In the rabbit, (R,R) ZX-5 treatment released a significant amount of NO at concentrations of 7.5, 15, and 30 μg/mL, and increased choroidal blood flow when 50 μL of 1% (R,R) ZX-5 solution was instilled into eyes. However, no such effect of the compound was observed in the blood flow of the iris or ciliary body [4]. The same results were observed in human endothelial cells. At 15 h following (R,R) ZX-5 treatment, NO production in HUVECs was increased in a dose-dependent manner (Figure 2).

To test whether (R,R) ZX-5 increased NO production in response to iNOS and eNOS expression, we analyzed iNOS and eNOS mRNA levels in HUVEC cells in the presence or absence of (R,R) ZX-5 using an RT-PCR assay. We found that (R,R) ZX-5 enhanced iNOS mRNA level in a concentration-dependent manner (Figure 3A, B) and had no effect on eNOS mRNA (Figure 3C, D) in HUVEC cells. Compared with DMSO stimulated control cells, cells treated with 30 μg/mL (R,R) ZX-5 for 15 hours displayed a significant upregulation of iNOS mRNA of approximately 258% (Figure 3B).
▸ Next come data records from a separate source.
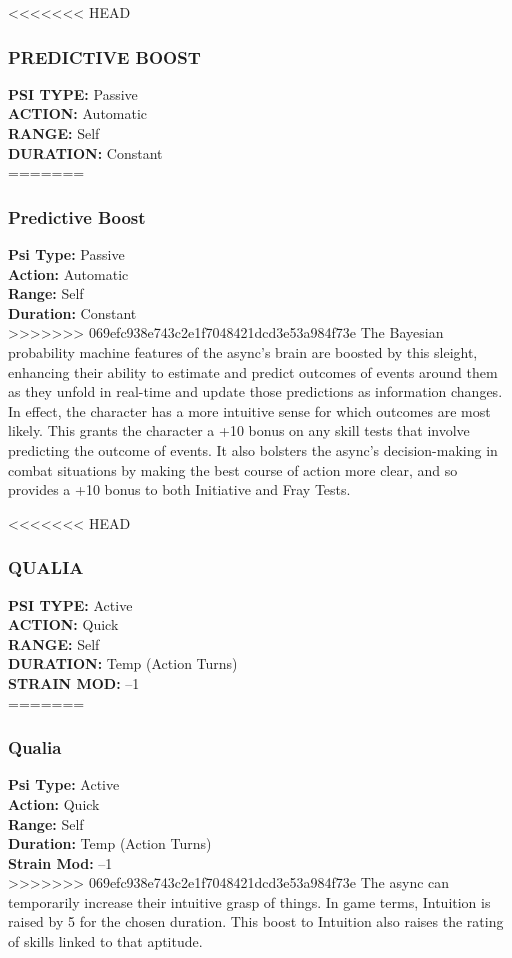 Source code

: <<<<<<< HEAD \subsubsection{PREDICTIVE BOOST} \textbf{PSI TYPE:} Passive \\ \textbf{ACTION:} Automatic \\ \textbf{RANGE:} Self \\ \textbf{DURATION:} Constant \\ ======= \subsubsection{Predictive Boost} \textbf{Psi Type:} Passive \\ \textbf{Action:} Automatic \\ \textbf{Range:} Self \\ \textbf{Duration:} Constant \\ >>>>>>> 069efc938e743c2e1f7048421dcd3e53a984f73e The Bayesian probability machine features of the async’s brain are boosted by this sleight, enhancing their ability to estimate and predict outcomes of events around them as they unfold in real-time and update those predictions as information changes. In effect, the character has a more intuitive sense for which outcomes are most likely. This grants the character a +10 bonus on any skill tests that involve predicting the outcome of events. It also bolsters the async’s decision-making in combat situations by making the best course of action more clear, and so provides a +10 bonus to both Initiative and Fray Tests. 

<<<<<<< HEAD \subsubsection{QUALIA} \textbf{PSI TYPE:} Active \\ \textbf{ACTION:} Quick \\ \textbf{RANGE:} Self \\ \textbf{DURATION:} Temp (Action Turns) \\ \textbf{STRAIN MOD:} –1 \\ ======= \subsubsection{Qualia} \textbf{Psi Type:} Active \\ \textbf{Action:} Quick \\ \textbf{Range:} Self \\ \textbf{Duration:} Temp (Action Turns) \\ \textbf{Strain Mod:} –1 \\ >>>>>>> 069efc938e743c2e1f7048421dcd3e53a984f73e The async can temporarily increase their intuitive grasp of things. In game terms, Intuition is raised by 5 for the chosen duration. This boost to Intuition also raises the rating of skills linked to that aptitude. 

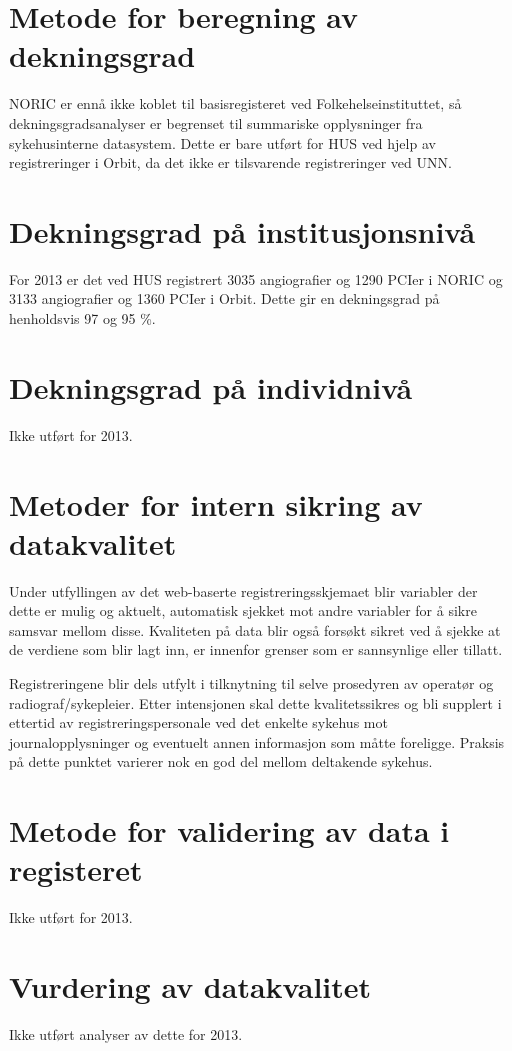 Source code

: \documentclass[norsk, a4paper]{report}
\begin{document}
\section{Metode for beregning av dekningsgrad}\label{sec:met}
NORIC er ennå ikke koblet til basisregisteret ved Folkehelseinstituttet, så dekningsgradsanalyser er begrenset til summariske opplysninger fra sykehusinterne datasystem. Dette er bare utført for HUS ved hjelp av registreringer i Orbit, da det ikke er tilsvarende registreringer ved UNN. 

\section{Dekningsgrad på institusjonsnivå}\label{sec:endek}
For 2013 er det ved HUS registrert 3035 angiografier og 1290 PCIer i NORIC og 3133 angiografier og 1360 PCIer  i Orbit. Dette gir en dekningsgrad på henholdsvis 97 og 95 \%.

\section{Dekningsgrad på individnivå}\label{sec:obs}
Ikke utført for 2013.

\section{Metoder for intern sikring av datakvalitet}\label{sec:sik}
Under utfyllingen av det web-baserte registreringsskjemaet blir variabler der dette er mulig og aktuelt, automatisk sjekket mot andre variabler for å sikre samsvar mellom disse. Kvaliteten på data blir også forsøkt sikret ved å sjekke at de verdiene som blir lagt inn, er innenfor grenser som er sannsynlige eller tillatt. 

Registreringene blir dels utfylt i tilknytning til selve prosedyren av operatør og radiograf/sykepleier. Etter intensjonen skal dette kvalitetssikres og bli supplert i ettertid av registreringspersonale ved det enkelte sykehus mot journalopplysninger og eventuelt annen informasjon som måtte foreligge. Praksis på dette punktet varierer nok en god del mellom deltakende sykehus.

\section{Metode for validering av data i registeret}\label{sec:metval}
Ikke utført for 2013.

\section{Vurdering av datakvalitet}\label{sec:valdat}
Ikke utført analyser av dette for 2013.
\end{document}
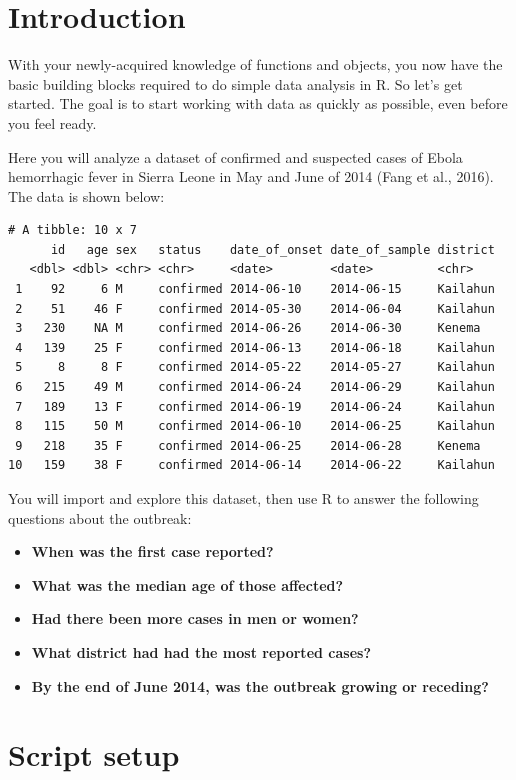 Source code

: \documentclass[
  letterpaper,
  DIV=11,
  numbers=noendperiod]{scrreprt}
\providecommand{\tightlist}{%
  \setlength{\itemsep}{0pt}\setlength{\parskip}{0pt}}\usepackage{longtable,booktabs,array}
\begin{document}
\section{Introduction}\label{introduction-4}

With your newly-acquired knowledge of functions and objects, you now
have the basic building blocks required to do simple data analysis in R.
So let's get started. The goal is to start working with data as quickly
as possible, even before you feel ready.

Here you will analyze a dataset of confirmed and suspected cases of
Ebola hemorrhagic fever in Sierra Leone in May and June of 2014 (Fang et
al., 2016). The data is shown below:

\begin{verbatim}
# A tibble: 10 x 7
      id   age sex   status    date_of_onset date_of_sample district
   <dbl> <dbl> <chr> <chr>     <date>        <date>         <chr>   
 1    92     6 M     confirmed 2014-06-10    2014-06-15     Kailahun
 2    51    46 F     confirmed 2014-05-30    2014-06-04     Kailahun
 3   230    NA M     confirmed 2014-06-26    2014-06-30     Kenema  
 4   139    25 F     confirmed 2014-06-13    2014-06-18     Kailahun
 5     8     8 F     confirmed 2014-05-22    2014-05-27     Kailahun
 6   215    49 M     confirmed 2014-06-24    2014-06-29     Kailahun
 7   189    13 F     confirmed 2014-06-19    2014-06-24     Kailahun
 8   115    50 M     confirmed 2014-06-10    2014-06-25     Kailahun
 9   218    35 F     confirmed 2014-06-25    2014-06-28     Kenema  
10   159    38 F     confirmed 2014-06-14    2014-06-22     Kailahun
\end{verbatim}

You will import and explore this dataset, then use R to answer the
following questions about the outbreak:

\begin{itemize}
\tightlist
\item
  \textbf{When was the first case reported?}
\item
  \textbf{What was the median age of those affected?}
\item
  \textbf{Had there been more cases in men or women?}
\item
  \textbf{What district had had the most reported cases?}
\item
  \textbf{By the end of June 2014, was the outbreak growing or
  receding?}
\end{itemize}

\section{Script setup}\label{script-setup}
\end{document}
The iNOS and eNOS protein levels in (R,R) ZX-5-treated HUVEC cells were also analyzed and compared with those in DMSO stimulated cells. In DMSO-stimulated control cells, the production of eNOS protein was not affected. However, (R,R) ZX-5 treatment for 15 h induced a significant up-regulation of iNOS and eNOS protein (Figure 4 A and C), and (R,R) ZX-5 treatment for 3 h also induced a significant up-regulation of p-eNOS Ser¹¹⁷⁷ protein (Figure 4E). HUVEC cells treated with 30 μg/mL (R,R) ZX-5 exhibited a 80%, 62% and 71% increase in the iNOS, eNOS and p-eNOS Ser¹¹⁷⁷ protein level (Figure 4B, D, and F), respectively.
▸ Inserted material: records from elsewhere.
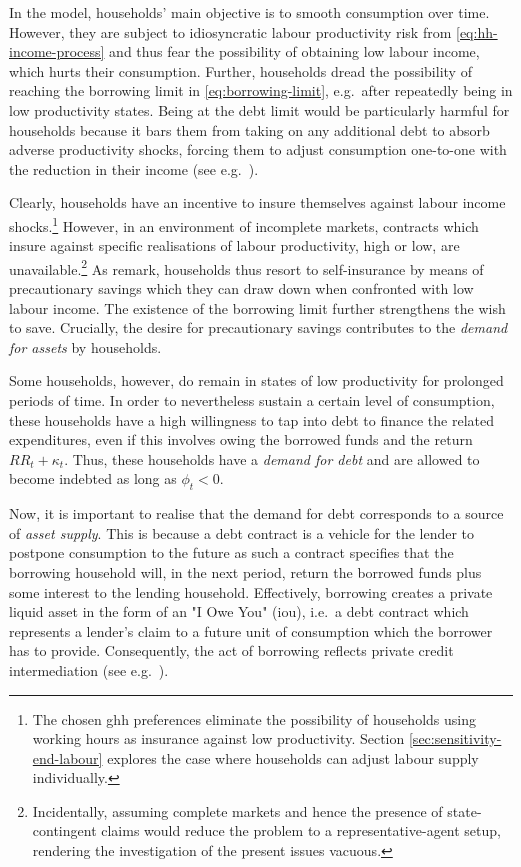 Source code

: \documentclass[12pt]{article} %
\numberwithin{equation}{section} %
\numberwithin{figure}{section}
\numberwithin{table}{section}
\begin{document}
In the model, households' main objective is to smooth consumption over time. However, they are subject to idiosyncratic labour productivity risk from \eqref{eq:hh-income-process} and thus fear the possibility of obtaining low labour income, which hurts their consumption. Further, households dread the possibility of reaching the borrowing limit in \eqref{eq:borrowing-limit}, e.g.~after repeatedly being in low productivity states. Being at the debt limit would be particularly harmful for households because it bars them from taking on any additional debt to absorb adverse productivity shocks, forcing them to adjust consumption one-to-one with the reduction in their income (see e.g.~\cite{carroll2021}). 

Clearly, households have an incentive to insure themselves against labour income shocks.\footnote{The chosen \Gls{ghh} preferences eliminate the possibility of households using working hours as insurance against low productivity. Section \ref{sec:sensitivity-end-labour} explores the case where households can adjust labour supply individually.} However, in an environment of incomplete markets, contracts which insure against specific realisations of labour productivity, high or low, are unavailable.\footnote{Incidentally, assuming complete markets and hence the presence of state-contingent claims would reduce the problem to a representative-agent setup, rendering the investigation of the present issues vacuous.} As \textcite{heath2009} remark, households thus resort to self-insurance by means of precautionary savings which they can draw down when confronted with low labour income. The existence of the borrowing limit further strengthens the wish to save. Crucially, the desire for precautionary savings contributes to the \textit{demand for assets} by households. %

Some households, however, do remain in states of low productivity for prolonged periods of time. In order to nevertheless sustain a certain level of consumption, these households have a high willingness to tap into debt to finance the related expenditures, even if this involves owing the borrowed funds and the return $RR_t + \kappa_t$. Thus, these households have a \textit{demand for debt} and are allowed to become indebted as long as $\phi_t < 0$.

Now, it is important to realise that the demand for debt corresponds to a source of \textit{asset supply}. This is because a debt contract is a vehicle for the lender to postpone consumption to the future as such a contract specifies that the borrowing household will, in the next period, return the borrowed funds plus some interest to the lending household. Effectively, borrowing creates a private liquid asset in the form of an "I Owe You" (\Gls{iou}), i.e.~a debt contract which represents a lender's claim to a future unit of consumption which the borrower has to provide. Consequently, the act of borrowing reflects private credit intermediation (see e.g.~\cite{bayer2023}).
\end{document}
HUVEC cells were treated with various doses of (R,R) ZX-5 (0, 7.5, 15 and 30 μg/mL) for 15 h, followed by Western blot analysis of ERK and AKT from the cell lysates with anti-ERK and AKT monoclonal antibodies. As shown in Figure 5A and B, 30 μg/mL (R,R) ZX-5 treatment caused a significant decrease of ERK at the protein level (percentage decreases were 2.3%, 9.5% and 34.2% at 7.5, 15 and 30 μg/mL (R,R) ZX-5, respectively). Notably, (R,R) ZX-5 reduced ERK1/2 protein expression in a dose-dependent manner. As shown in Figure 5C and D, (R,R) ZX-5 from 15 μg/mL treatment caused a significant decrease of AKT at the protein level (inhibition percentages were 1.2%, 31.7% and 43.8% at 7.5, 15 and 30 μg/mL (R,R) ZX-5, respectively).
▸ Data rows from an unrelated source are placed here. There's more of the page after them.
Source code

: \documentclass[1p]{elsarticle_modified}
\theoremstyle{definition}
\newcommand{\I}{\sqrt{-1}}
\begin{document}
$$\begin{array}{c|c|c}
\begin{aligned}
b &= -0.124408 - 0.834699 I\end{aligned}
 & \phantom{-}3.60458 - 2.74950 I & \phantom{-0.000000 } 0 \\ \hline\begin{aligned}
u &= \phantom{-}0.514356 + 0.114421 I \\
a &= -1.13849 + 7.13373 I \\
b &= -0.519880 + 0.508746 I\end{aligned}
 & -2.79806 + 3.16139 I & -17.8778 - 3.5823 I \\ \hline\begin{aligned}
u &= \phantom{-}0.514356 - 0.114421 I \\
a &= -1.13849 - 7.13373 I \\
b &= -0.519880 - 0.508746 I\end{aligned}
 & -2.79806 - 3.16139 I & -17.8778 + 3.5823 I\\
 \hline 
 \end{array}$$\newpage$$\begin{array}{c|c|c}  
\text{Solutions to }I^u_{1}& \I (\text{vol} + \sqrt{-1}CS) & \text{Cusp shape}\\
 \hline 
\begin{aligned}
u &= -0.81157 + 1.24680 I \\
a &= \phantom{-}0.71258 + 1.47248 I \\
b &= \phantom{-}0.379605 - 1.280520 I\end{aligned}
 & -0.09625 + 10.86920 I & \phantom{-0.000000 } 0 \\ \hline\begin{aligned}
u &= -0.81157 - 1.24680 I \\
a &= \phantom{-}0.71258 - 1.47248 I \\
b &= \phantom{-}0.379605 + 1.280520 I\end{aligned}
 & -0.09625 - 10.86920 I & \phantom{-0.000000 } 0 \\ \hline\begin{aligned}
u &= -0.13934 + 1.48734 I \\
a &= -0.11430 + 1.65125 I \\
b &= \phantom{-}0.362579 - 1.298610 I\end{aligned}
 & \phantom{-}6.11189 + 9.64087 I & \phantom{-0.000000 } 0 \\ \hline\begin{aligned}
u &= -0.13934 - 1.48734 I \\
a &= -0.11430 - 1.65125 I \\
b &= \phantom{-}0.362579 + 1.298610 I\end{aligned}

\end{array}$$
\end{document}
We further analyzed the total eNOS activity in HUVECs cells treated with DMSO, 7.5, 15, 30 μg/mL (R,R) ZX-5 for 15 h. The eNOS activity assay was performed in the presence of [H³] L-Cit. As seen in Figure 6, in (R,R) ZX-5 treated cells, the eNOS activity was significantly higher than that in the control. (R,R) ZX-5 enhanced eNOS activity in a concentration-dependent manner in HUVECs cells. Compared to the control, cells incubated with 30 μg/mL (R,R) ZX-5 for 15 h showed an increase in eNOS activity by 325%.